If the player decides to cheese the system, they aren’t really effective with cheap tools. They just last longer. It’s not fun for the player.


I think a good house rule would be “If it’s good enough quality and adds a believable, legitimate, logical use, then it’s allowed”. Otherwise, you have players picking up a rusty half broken axe and claiming it’s usable equipment.

GM: You find a broken staff.
Player: Great, i’ll just add that to my equip…
GM: Hold on… it’s garbage. You can strap the garbage to your backpack if ya wanna hall around garbage, but it’s not usable equipment to be listed.


Thanks for all of the help. I’m digging the system the more I read. It’s certainly different. I’m typically someone who doesn’t quite go for loose rules, so it’s taking me a bit. I’m also really surprised by how much I like the world-building present in the book.


Have you an example of the kind of cheesing you are seeing?

The game says to be stingy with loot. Proper equipment is proper, and when you start destroying equipment, they’ll be able to find and replace with quality equipment.

I’m very old school minded so if they have the right tool for the job, they usually get what they want. And they only have the 10 slots. Nothing carried “unequipped”. If they can’t take it with them, it better be stored somewhere safe for them to come back to OR it’s lost.


And perhaps if the quantity of objects ever fill half the slots then a disadvantage is given to the PC?


I would simply slowly introduce more opponents that deal Destroy damage. That will once in while take out the padding equipment and if they are unlucky some of their high value items. And as mentioned before even cheap stuff costs HP that could have been used on skills or weapon upgrades.


I would say once you fill all of your inventory slots and want to take in other things then you have disadvantage, like in Skyrim


Strict limits. 10 pieces of equipment max. Random junk and small assortment of items go in a sack.

Having a thief with two daggers, bow, armor, cloak, boots, rope, lockpicks is legit and not padding.

Someone carrying 7 daggers has two equipped and 5 in 1 sack


I like this idea. I’ve been reading a lot of similar posts like this and forget that it’s ruling over rules. Gotta make sure I focus on the narrative and not bind myself to what is and isn’t stated in the rules.
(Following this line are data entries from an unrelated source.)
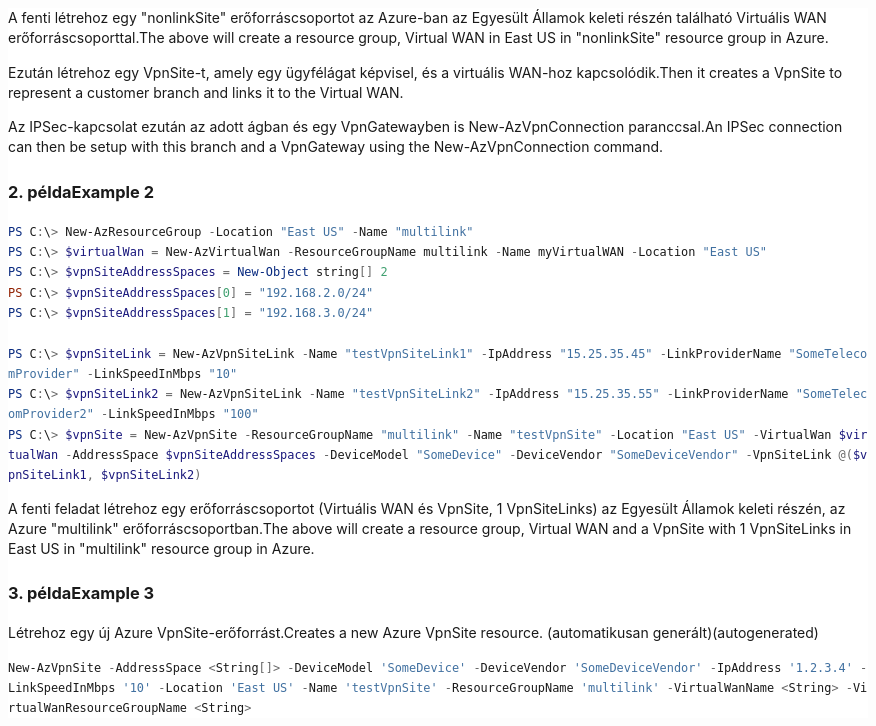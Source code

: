 <span data-ttu-id="6fb0f-117">A fenti létrehoz egy "nonlinkSite" erőforráscsoportot az Azure-ban az Egyesült Államok keleti részén található Virtuális WAN erőforráscsoporttal.</span><span class="sxs-lookup"><span data-stu-id="6fb0f-117">The above will create a resource group, Virtual WAN in East US in "nonlinkSite" resource group in Azure.</span></span> 

<span data-ttu-id="6fb0f-118">Ezután létrehoz egy VpnSite-t, amely egy ügyfélágat képvisel, és a virtuális WAN-hoz kapcsolódik.</span><span class="sxs-lookup"><span data-stu-id="6fb0f-118">Then it creates a VpnSite to represent a customer branch and links it to the Virtual WAN.</span></span>

<span data-ttu-id="6fb0f-119">Az IPSec-kapcsolat ezután az adott ágban és egy VpnGatewayben is New-AzVpnConnection paranccsal.</span><span class="sxs-lookup"><span data-stu-id="6fb0f-119">An IPSec connection can then be setup with this branch and a VpnGateway using the New-AzVpnConnection command.</span></span>

### <span data-ttu-id="6fb0f-120">2. példa</span><span class="sxs-lookup"><span data-stu-id="6fb0f-120">Example 2</span></span>
```powershell
PS C:\> New-AzResourceGroup -Location "East US" -Name "multilink"
PS C:\> $virtualWan = New-AzVirtualWan -ResourceGroupName multilink -Name myVirtualWAN -Location "East US"
PS C:\> $vpnSiteAddressSpaces = New-Object string[] 2
PS C:\> $vpnSiteAddressSpaces[0] = "192.168.2.0/24"
PS C:\> $vpnSiteAddressSpaces[1] = "192.168.3.0/24"

PS C:\> $vpnSiteLink = New-AzVpnSiteLink -Name "testVpnSiteLink1" -IpAddress "15.25.35.45" -LinkProviderName "SomeTelecomProvider" -LinkSpeedInMbps "10"
PS C:\> $vpnSiteLink2 = New-AzVpnSiteLink -Name "testVpnSiteLink2" -IpAddress "15.25.35.55" -LinkProviderName "SomeTelecomProvider2" -LinkSpeedInMbps "100"
PS C:\> $vpnSite = New-AzVpnSite -ResourceGroupName "multilink" -Name "testVpnSite" -Location "East US" -VirtualWan $virtualWan -AddressSpace $vpnSiteAddressSpaces -DeviceModel "SomeDevice" -DeviceVendor "SomeDeviceVendor" -VpnSiteLink @($vpnSiteLink1, $vpnSiteLink2)
```

<span data-ttu-id="6fb0f-121">A fenti feladat létrehoz egy erőforráscsoportot (Virtuális WAN és VpnSite, 1 VpnSiteLinks) az Egyesült Államok keleti részén, az Azure "multilink" erőforráscsoportban.</span><span class="sxs-lookup"><span data-stu-id="6fb0f-121">The above will create a resource group, Virtual WAN and a VpnSite with 1 VpnSiteLinks in East US in "multilink" resource group in Azure.</span></span>

### <span data-ttu-id="6fb0f-122">3. példa</span><span class="sxs-lookup"><span data-stu-id="6fb0f-122">Example 3</span></span>

<span data-ttu-id="6fb0f-123">Létrehoz egy új Azure VpnSite-erőforrást.</span><span class="sxs-lookup"><span data-stu-id="6fb0f-123">Creates a new Azure VpnSite resource.</span></span> <span data-ttu-id="6fb0f-124">(automatikusan generált)</span><span class="sxs-lookup"><span data-stu-id="6fb0f-124">(autogenerated)</span></span>


```powershell
New-AzVpnSite -AddressSpace <String[]> -DeviceModel 'SomeDevice' -DeviceVendor 'SomeDeviceVendor' -IpAddress '1.2.3.4' -LinkSpeedInMbps '10' -Location 'East US' -Name 'testVpnSite' -ResourceGroupName 'multilink' -VirtualWanName <String> -VirtualWanResourceGroupName <String>
```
Can you elaborate on this? Does that mean if a PC finds a Dagger from an enemy or on the ground and choose to carry it, it will cost the PC 1 Hero Point? If they don’t have that spare HP, they cannot carry the item?


He was referring to enemies destroying player equipment with Destroy Attrition.

If the PC was looking to get something useful in general, they would have to spend and pay Hero Points in narratively appropriate places. In most cases, the enemy equipment is destroyed or useless to the players unless the GM is willing to reward them something they deem is worthwhile.